Go through the entries below and print, exactly, the lines starting at the one with "transport rates. Although" and ending at the one with "the pores, which", keeping both ends and no others.
*** Begin section ***
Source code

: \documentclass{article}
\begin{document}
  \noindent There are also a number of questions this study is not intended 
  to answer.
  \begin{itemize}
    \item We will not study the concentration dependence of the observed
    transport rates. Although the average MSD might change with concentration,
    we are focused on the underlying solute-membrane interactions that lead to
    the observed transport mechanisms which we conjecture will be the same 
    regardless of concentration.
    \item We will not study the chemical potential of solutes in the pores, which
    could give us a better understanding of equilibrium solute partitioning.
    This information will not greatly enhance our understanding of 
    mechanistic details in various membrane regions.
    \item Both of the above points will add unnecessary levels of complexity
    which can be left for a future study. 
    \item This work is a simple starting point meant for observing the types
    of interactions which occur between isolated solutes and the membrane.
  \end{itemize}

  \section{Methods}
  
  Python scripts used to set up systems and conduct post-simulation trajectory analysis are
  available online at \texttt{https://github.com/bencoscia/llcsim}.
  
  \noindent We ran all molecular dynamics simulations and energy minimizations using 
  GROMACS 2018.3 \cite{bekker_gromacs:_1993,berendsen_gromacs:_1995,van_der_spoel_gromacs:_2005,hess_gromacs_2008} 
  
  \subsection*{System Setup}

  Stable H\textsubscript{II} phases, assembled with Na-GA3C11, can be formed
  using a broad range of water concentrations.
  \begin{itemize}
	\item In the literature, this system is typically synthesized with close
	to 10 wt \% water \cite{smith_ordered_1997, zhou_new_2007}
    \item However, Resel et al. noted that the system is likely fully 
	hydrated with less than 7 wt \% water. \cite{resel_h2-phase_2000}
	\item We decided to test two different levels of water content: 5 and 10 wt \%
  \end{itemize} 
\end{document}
*** End section ***
**Solution to the exercise:**
    transport rates. Although the average MSD might change with concentration,
    we are focused on the underlying solute-membrane interactions that lead to
    the observed transport mechanisms which we conjecture will be the same 
    regardless of concentration.
    \item We will not study the chemical potential of solutes in the pores, which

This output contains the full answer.